## What to do
The lines to copy are those holding the string "definira" in the entries below.

## Record excerpts
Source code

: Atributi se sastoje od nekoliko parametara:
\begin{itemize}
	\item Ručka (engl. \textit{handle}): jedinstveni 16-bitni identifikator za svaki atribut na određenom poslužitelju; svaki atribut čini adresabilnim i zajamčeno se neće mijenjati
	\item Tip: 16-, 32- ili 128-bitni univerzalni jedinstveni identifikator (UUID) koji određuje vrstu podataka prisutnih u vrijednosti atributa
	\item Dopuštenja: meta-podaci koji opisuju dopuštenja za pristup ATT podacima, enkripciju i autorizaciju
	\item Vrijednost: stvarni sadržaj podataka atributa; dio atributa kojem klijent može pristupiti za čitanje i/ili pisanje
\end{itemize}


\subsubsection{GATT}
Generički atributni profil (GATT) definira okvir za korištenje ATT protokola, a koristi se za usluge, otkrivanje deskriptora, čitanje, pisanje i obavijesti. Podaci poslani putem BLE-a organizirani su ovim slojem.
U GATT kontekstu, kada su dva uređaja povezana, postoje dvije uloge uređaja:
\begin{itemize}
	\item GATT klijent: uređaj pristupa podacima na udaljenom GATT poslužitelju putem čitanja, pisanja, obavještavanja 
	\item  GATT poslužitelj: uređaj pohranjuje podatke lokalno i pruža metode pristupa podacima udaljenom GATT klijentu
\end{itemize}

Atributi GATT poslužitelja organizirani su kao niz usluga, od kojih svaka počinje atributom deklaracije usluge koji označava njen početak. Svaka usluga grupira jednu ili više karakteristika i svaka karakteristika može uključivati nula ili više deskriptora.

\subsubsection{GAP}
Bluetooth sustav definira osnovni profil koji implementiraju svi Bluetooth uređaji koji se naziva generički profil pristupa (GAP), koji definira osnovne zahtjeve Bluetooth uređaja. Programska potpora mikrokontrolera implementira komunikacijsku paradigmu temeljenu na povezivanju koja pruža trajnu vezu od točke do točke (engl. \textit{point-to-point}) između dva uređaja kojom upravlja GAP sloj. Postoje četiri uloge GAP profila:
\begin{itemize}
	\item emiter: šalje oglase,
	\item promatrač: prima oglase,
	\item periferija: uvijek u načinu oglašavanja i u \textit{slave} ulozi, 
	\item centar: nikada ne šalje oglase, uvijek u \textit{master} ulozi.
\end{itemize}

## Written answer
Generički atributni profil (GATT) definira okvir za korištenje ATT protokola, a koristi se za usluge, otkrivanje deskriptora, čitanje, pisanje i obavijesti. Podaci poslani putem BLE-a organizirani su ovim slojem.
Bluetooth sustav definira osnovni profil koji implementiraju svi Bluetooth uređaji koji se naziva generički profil pristupa (GAP), koji definira osnovne zahtjeve Bluetooth uređaja. Programska potpora mikrokontrolera implementira komunikacijsku paradigmu temeljenu na povezivanju koja pruža trajnu vezu od točke do točke (engl. \textit{point-to-point}) između dva uređaja kojom upravlja GAP sloj. Postoje četiri uloge GAP profila:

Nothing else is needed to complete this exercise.